= Chouftouhonna Festival =

Annual art festival in Tunis, Tunisia

Chouftouhonna Festival (مهرجان شفتهن; meaning 'I have seen them f.]') is a multidisciplinary festival dedicated to women artists, organized in Tunisia each year by the feminist association Chouf.

== Feminist Festival ==
The festival Chouftouhonna, and the association Chouf (or Chouf Minorities) aim to act for women's individual, corporal and sexual rights. The association is a self-managed feminist organization created in 2015 that defines itself as a "collective of audio-visual activists" that uses the arts to offer Tunisian women a space to speak. From 2015, the year of its creation, the association organizes the annual Chouftouhonna Festival (venue of the World Social Forum for that year), inviting people who identify as women to express themselves through artistic creation, to question the concept of gender.

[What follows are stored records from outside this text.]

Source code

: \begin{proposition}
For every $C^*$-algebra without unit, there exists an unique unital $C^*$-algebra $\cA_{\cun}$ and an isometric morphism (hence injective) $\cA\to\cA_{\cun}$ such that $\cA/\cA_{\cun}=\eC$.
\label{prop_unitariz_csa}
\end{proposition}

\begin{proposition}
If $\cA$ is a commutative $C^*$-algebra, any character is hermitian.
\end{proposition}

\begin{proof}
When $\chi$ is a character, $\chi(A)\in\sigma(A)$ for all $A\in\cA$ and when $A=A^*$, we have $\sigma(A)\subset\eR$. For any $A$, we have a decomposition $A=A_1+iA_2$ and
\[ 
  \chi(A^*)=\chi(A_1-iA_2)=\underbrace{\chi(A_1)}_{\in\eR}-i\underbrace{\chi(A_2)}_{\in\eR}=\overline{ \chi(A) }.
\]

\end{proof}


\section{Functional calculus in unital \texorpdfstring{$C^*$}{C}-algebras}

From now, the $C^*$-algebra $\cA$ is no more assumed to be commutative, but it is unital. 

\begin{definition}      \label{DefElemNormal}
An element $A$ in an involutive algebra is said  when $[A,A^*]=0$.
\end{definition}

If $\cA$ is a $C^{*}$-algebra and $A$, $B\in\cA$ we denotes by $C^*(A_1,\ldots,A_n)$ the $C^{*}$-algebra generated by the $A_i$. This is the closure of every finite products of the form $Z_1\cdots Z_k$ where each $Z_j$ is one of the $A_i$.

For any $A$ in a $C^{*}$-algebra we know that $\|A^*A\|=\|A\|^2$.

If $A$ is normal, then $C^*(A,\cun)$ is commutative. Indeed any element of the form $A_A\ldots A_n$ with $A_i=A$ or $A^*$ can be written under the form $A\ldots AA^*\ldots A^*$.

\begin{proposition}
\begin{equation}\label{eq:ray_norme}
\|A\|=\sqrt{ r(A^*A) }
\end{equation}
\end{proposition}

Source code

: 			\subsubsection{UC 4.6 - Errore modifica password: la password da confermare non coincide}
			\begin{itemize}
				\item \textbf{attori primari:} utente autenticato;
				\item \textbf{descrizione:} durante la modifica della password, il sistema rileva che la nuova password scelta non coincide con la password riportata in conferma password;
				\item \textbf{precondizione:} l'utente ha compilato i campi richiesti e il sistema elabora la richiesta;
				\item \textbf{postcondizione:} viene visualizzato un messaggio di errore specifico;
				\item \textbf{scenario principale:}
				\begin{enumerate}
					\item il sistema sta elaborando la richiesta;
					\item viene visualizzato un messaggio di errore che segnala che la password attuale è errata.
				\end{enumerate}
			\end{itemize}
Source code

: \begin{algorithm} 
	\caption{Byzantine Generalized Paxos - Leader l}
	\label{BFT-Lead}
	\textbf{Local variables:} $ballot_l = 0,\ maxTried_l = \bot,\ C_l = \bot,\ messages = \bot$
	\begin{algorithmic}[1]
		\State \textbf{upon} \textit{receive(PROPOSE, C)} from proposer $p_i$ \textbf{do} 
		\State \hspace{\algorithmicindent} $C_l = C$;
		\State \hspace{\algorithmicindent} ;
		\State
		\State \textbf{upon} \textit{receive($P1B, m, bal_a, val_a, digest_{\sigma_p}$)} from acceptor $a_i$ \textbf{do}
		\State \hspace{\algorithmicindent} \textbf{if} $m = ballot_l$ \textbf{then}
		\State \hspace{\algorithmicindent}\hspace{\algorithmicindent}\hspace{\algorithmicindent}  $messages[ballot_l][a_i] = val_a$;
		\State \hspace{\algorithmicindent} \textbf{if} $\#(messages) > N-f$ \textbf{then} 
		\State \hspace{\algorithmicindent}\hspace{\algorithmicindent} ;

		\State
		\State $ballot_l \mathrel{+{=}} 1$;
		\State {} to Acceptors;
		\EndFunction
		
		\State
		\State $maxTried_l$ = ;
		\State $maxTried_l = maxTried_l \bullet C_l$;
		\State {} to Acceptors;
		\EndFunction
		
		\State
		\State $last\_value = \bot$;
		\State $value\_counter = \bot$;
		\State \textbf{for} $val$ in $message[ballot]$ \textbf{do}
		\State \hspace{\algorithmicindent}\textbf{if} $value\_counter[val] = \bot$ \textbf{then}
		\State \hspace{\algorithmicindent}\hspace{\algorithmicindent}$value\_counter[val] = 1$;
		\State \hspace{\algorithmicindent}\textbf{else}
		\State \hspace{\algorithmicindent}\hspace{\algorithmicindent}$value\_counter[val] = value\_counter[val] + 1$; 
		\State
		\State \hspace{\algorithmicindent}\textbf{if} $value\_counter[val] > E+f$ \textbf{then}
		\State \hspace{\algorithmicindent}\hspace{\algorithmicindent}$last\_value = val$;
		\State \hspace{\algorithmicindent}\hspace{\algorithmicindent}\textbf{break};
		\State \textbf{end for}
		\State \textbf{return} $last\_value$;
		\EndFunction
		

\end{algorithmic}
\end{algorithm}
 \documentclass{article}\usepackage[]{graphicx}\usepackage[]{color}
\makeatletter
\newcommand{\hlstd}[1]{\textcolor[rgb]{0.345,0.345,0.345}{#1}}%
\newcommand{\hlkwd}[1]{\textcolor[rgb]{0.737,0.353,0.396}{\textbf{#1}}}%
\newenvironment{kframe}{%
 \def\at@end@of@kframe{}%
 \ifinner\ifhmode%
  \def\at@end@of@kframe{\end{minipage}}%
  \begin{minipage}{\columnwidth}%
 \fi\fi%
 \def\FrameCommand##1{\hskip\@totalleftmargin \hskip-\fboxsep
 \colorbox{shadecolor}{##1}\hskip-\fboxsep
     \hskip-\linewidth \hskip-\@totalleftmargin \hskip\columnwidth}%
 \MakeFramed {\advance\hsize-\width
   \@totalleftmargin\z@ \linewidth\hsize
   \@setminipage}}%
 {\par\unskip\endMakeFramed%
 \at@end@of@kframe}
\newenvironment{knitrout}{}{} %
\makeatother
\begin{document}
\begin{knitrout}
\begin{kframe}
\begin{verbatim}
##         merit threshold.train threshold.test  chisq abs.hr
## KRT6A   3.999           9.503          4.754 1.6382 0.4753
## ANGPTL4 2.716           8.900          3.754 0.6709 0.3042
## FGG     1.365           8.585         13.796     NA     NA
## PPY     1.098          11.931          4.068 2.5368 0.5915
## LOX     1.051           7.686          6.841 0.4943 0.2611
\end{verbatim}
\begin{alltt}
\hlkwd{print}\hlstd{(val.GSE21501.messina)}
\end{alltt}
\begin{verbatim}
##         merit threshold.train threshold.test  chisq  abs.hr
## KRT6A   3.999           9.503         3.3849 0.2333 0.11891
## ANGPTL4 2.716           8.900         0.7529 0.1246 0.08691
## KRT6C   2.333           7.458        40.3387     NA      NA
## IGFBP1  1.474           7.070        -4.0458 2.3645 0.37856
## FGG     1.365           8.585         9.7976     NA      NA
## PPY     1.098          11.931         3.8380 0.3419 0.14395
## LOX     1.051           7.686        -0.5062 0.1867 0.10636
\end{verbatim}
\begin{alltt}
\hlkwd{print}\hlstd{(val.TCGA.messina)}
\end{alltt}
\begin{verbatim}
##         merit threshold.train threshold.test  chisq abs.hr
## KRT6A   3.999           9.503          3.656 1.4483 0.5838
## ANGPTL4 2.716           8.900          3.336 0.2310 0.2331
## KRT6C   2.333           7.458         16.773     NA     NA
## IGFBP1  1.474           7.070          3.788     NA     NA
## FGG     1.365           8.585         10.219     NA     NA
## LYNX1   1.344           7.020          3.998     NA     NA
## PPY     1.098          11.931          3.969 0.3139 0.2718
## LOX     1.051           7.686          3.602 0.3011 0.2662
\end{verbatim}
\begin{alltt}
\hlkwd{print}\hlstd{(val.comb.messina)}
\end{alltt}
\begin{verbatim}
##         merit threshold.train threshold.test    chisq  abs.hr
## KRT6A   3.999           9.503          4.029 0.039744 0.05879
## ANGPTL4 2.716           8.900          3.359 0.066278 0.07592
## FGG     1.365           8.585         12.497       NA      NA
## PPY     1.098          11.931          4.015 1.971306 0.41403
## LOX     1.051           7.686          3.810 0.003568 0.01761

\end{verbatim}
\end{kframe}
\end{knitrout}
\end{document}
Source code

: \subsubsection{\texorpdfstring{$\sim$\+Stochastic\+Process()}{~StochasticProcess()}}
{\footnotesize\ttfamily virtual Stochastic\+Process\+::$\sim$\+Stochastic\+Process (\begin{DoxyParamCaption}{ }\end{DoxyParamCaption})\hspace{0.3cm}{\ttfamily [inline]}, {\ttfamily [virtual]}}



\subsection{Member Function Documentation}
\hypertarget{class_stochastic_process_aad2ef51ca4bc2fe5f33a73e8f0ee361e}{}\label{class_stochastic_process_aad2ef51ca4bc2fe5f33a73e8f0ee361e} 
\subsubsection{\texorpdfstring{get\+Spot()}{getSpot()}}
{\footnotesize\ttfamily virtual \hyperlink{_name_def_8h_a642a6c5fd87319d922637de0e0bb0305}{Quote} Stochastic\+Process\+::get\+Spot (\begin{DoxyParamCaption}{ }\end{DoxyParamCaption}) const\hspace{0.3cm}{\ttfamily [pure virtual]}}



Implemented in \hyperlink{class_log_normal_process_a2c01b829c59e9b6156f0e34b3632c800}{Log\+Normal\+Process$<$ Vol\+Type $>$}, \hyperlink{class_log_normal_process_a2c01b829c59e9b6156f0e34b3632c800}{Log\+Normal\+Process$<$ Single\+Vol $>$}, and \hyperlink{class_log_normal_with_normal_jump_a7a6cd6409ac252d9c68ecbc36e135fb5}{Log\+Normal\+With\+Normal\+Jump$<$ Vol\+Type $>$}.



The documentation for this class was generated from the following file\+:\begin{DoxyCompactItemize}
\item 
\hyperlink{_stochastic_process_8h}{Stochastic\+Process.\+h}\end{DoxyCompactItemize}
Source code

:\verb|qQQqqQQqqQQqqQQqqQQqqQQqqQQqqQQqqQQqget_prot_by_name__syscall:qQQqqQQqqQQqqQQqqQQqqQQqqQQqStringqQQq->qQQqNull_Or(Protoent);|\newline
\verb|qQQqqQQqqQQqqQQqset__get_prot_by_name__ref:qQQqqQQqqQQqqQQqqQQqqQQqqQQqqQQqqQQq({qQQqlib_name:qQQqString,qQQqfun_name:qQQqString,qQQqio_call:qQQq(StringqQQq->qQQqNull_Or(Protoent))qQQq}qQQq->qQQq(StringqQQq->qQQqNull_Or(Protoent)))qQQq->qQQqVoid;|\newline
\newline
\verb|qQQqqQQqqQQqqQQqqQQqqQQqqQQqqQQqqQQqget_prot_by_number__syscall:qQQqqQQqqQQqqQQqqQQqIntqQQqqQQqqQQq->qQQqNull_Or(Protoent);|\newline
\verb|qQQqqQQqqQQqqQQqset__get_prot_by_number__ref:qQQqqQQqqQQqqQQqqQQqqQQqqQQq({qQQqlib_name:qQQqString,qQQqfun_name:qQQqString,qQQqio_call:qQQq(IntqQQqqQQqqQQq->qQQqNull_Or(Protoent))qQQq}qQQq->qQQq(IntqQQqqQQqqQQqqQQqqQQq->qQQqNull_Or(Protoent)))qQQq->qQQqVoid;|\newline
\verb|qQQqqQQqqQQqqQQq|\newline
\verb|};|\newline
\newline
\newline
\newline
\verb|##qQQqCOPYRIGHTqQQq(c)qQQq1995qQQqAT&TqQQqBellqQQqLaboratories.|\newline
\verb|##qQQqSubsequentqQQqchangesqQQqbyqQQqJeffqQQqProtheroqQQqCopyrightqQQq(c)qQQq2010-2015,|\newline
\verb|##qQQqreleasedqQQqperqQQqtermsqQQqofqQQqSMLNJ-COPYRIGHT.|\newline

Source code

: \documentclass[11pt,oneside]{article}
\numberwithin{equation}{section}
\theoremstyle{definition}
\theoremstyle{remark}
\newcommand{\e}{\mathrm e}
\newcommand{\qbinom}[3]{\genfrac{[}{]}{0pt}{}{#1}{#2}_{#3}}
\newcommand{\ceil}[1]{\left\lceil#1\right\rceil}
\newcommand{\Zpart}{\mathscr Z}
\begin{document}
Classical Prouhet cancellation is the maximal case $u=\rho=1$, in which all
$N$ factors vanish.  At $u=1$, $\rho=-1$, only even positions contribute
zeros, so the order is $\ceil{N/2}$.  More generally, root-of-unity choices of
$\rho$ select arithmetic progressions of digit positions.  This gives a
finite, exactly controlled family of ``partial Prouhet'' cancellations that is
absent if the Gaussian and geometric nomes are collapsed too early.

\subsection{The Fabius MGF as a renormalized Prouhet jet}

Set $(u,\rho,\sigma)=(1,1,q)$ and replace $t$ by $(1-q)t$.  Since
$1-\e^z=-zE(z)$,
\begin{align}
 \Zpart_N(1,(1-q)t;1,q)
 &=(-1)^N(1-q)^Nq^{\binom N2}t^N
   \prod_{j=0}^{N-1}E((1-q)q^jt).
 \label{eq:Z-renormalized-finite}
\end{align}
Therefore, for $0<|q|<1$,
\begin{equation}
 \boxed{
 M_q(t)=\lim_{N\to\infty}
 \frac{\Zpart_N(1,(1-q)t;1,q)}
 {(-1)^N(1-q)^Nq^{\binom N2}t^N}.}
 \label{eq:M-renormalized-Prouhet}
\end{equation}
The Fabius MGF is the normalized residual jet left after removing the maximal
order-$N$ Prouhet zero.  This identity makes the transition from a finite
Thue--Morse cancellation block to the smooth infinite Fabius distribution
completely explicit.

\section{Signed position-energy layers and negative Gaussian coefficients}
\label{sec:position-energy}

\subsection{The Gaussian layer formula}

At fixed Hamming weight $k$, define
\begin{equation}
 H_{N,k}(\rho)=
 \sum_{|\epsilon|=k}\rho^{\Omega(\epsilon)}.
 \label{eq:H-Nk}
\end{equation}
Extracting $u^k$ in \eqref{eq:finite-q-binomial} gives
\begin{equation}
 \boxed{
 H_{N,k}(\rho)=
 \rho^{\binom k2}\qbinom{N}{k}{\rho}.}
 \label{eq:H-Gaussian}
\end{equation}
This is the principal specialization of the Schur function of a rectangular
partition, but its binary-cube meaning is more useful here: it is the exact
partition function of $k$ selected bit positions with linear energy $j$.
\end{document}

== Multidisciplinary meeting ==
The festival is built to give a space of artistic expression to women and claim their rights. It offers a multidisciplinary program. Graphic arts, visual arts, photography, cinema, dance, theater, music, performances and readings. Chouftouhonna has become an artistic platform and a place for exchange and meetings for women artists.

== Festival editions ==

- The first edition of the festival took place in 2015
- 2016: Second edition of the festival Chouftouhonna from May 13 to 15 at Espace Mad'art, Carthage.
- 2017: Third edition from 7 to 10 September at the Tunisian National Theater, in the Medina of Tunis. This edition gathered 256 participants from 55 different countries.
- 2018: Fourth edition from 6 to 9 September, also at the Tunisian National Theater. It brought together more than 150 artists.